Dataset content:
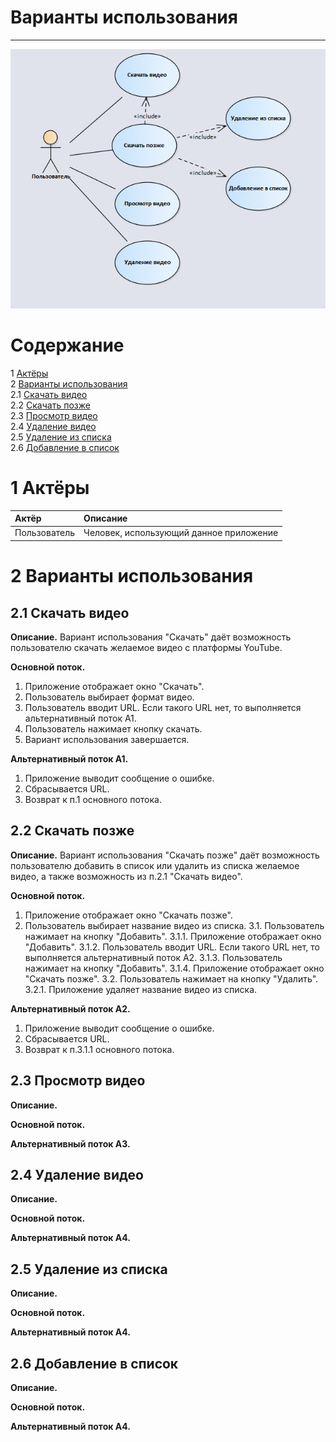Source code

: # Варианты использования
---

![Диаграмма Варианты использования](https://github.com/ArtemBakun650502/YouTube-Downloader/blob/master/Documents/Diagrams/UseCases/UseCases.PNG)

# Содержание
1 [Актёры](#1) <br>
2 [Варианты использования](#2) <br>
  2.1 [Скачать видео](#2.1) <br>
  2.2 [Скачать позже](#2.2) <br>
  2.3 [Просмотр видео](#2.3) <br>
  2.4 [Удаление видео](#2.4) <br>
  2.5 [Удаление из списка](#2.5) <br>
  2.6 [Добавление в список](#2.6) <br>
  
<a name="1"/>

# 1 Актёры

| Актёр | Описание |
|:--|:--|
| Пользователь | Человек, использующий данное приложение |

<a name="2"/>

# 2 Варианты использования

<a name="2.1"/>

## 2.1 Скачать видео

**Описание.** Вариант использования "Скачать" даёт возможность пользователю скачать желаемое видео с платформы YouTube.

**Основной поток.**
1. Приложение отображает окно "Скачать".
2. Пользователь выбирает формат видео.
3. Пользователь вводит URL. Если такого URL нет, то выполняется альтернативный поток А1.
4. Пользователь нажимает кнопку скачать.
5. Вариант использования завершается.

**Альтернативный поток А1.**
1. Приложение выводит сообщение о ошибке.
2. Сбрасывается URL.
3. Возврат к п.1 основного потока.

<a name="2.2"/>

## 2.2 Скачать позже

**Описание.** Вариант использования "Скачать позже" даёт возможность пользователю добавить в список или удалить из списка желаемое видео, а также возможность из п.2.1 "Скачать видео".

**Основной поток.**
1. Приложение отображает окно "Скачать позже".
2. Пользователь выбирает название видео из списка.
3.1. Пользователь нажимает на кнопку "Добавить".
3.1.1. Приложение отображает окно "Добавить".
3.1.2. Пользователь вводит URL. Если такого URL нет, то выполняется альтернативный поток А2.
3.1.3. Пользователь нажимает на кнопку "Добавить".
3.1.4. Приложение отображает окно "Скачать позже".
3.2. Пользователь нажимает на кнопку "Удалить".
3.2.1. Приложение удаляет название видео из списка. 

**Альтернативный поток А2.**
1. Приложение выводит сообщение о ошибке.
2. Сбрасывается URL.
3. Возврат к п.3.1.1 основного потока.

<a name="2.3"/>

## 2.3 Просмотр видео

**Описание.** 

**Основной поток.**


**Альтернативный поток А3.**


<a name="2.4"/>

## 2.4 Удаление видео

**Описание.** 

**Основной поток.**


**Альтернативный поток А4.**

<a name="2.5"/>

## 2.5 Удаление из списка

**Описание.** 

**Основной поток.**


**Альтернативный поток А4.**

<a name="2.6"/>

## 2.6 Добавление в список

**Описание.** 

**Основной поток.**


**Альтернативный поток А4.**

Work instructions: Write out each entry again exactly, and skip the pictures.

Your solution:
Source code

: # Варианты использования
---

![Диаграмма Варианты использования](https://github.com/ArtemBakun650502/YouTube-Downloader/blob/master/Documents/Diagrams/UseCases/UseCases.PNG)

# Содержание
1 [Актёры](#1) <br>
2 [Варианты использования](#2) <br>
  2.1 [Скачать видео](#2.1) <br>
  2.2 [Скачать позже](#2.2) <br>
  2.3 [Просмотр видео](#2.3) <br>
  2.4 [Удаление видео](#2.4) <br>
  2.5 [Удаление из списка](#2.5) <br>
  2.6 [Добавление в список](#2.6) <br>
  
<a name="1"/>

# 1 Актёры

| Актёр | Описание |
|:--|:--|
| Пользователь | Человек, использующий данное приложение |

<a name="2"/>

# 2 Варианты использования

<a name="2.1"/>

## 2.1 Скачать видео

**Описание.** Вариант использования "Скачать" даёт возможность пользователю скачать желаемое видео с платформы YouTube.

**Основной поток.**
1. Приложение отображает окно "Скачать".
2. Пользователь выбирает формат видео.
3. Пользователь вводит URL. Если такого URL нет, то выполняется альтернативный поток А1.
4. Пользователь нажимает кнопку скачать.
5. Вариант использования завершается.

**Альтернативный поток А1.**
1. Приложение выводит сообщение о ошибке.
2. Сбрасывается URL.
3. Возврат к п.1 основного потока.

<a name="2.2"/>

## 2.2 Скачать позже

**Описание.** Вариант использования "Скачать позже" даёт возможность пользователю добавить в список или удалить из списка желаемое видео, а также возможность из п.2.1 "Скачать видео".

**Основной поток.**
1. Приложение отображает окно "Скачать позже".
2. Пользователь выбирает название видео из списка.
3.1. Пользователь нажимает на кнопку "Добавить".
3.1.1. Приложение отображает окно "Добавить".
3.1.2. Пользователь вводит URL. Если такого URL нет, то выполняется альтернативный поток А2.
3.1.3. Пользователь нажимает на кнопку "Добавить".
3.1.4. Приложение отображает окно "Скачать позже".
3.2. Пользователь нажимает на кнопку "Удалить".
3.2.1. Приложение удаляет название видео из списка. 

**Альтернативный поток А2.**
1. Приложение выводит сообщение о ошибке.
2. Сбрасывается URL.
3. Возврат к п.3.1.1 основного потока.

<a name="2.3"/>

## 2.3 Просмотр видео

**Описание.** 

**Основной поток.**


**Альтернативный поток А3.**


<a name="2.4"/>

## 2.4 Удаление видео

**Описание.** 

**Основной поток.**


**Альтернативный поток А4.**

<a name="2.5"/>

## 2.5 Удаление из списка

**Описание.** 

**Основной поток.**


**Альтернативный поток А4.**

<a name="2.6"/>

## 2.6 Добавление в список

**Описание.** 

**Основной поток.**


**Альтернативный поток А4.**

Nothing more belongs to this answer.